Exactly what is written in the records below should be returned, minus the images.

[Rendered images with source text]
================================

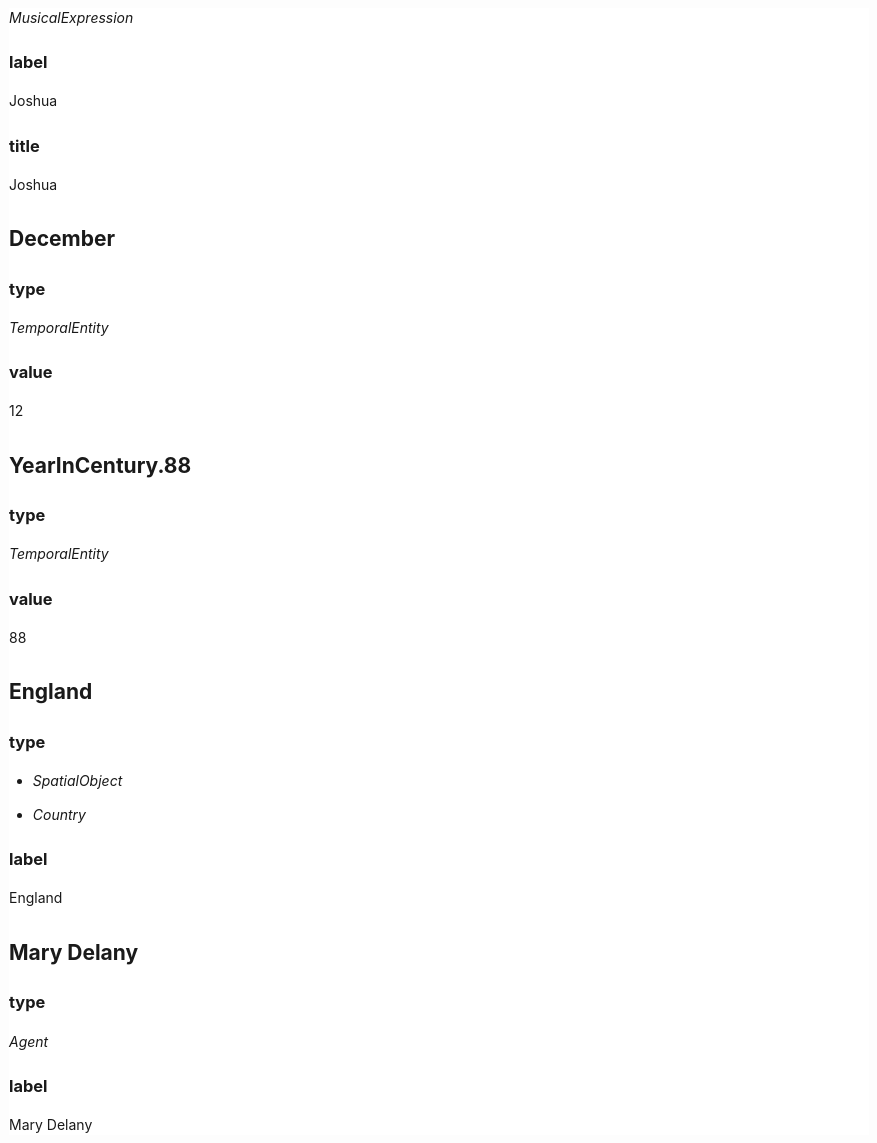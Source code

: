 
*MusicalExpression*

### label


Joshua

### title


Joshua

## December

### type


*TemporalEntity*

### value


12

## YearInCentury.88

### type


*TemporalEntity*

### value


88

## England

### type

 - *SpatialObject*

 - *Country*

### label


England

## Mary Delany

### type


*Agent*

### label


Mary Delany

================================

YOUR SOLUTION
Source code

: 
*MusicalExpression*

### label


Joshua

### title


Joshua

## December

### type


*TemporalEntity*

### value


12

## YearInCentury.88

### type


*TemporalEntity*

### value


88

## England

### type

 - *SpatialObject*

 - *Country*

### label


England

## Mary Delany

### type


*Agent*

### label


Mary Delany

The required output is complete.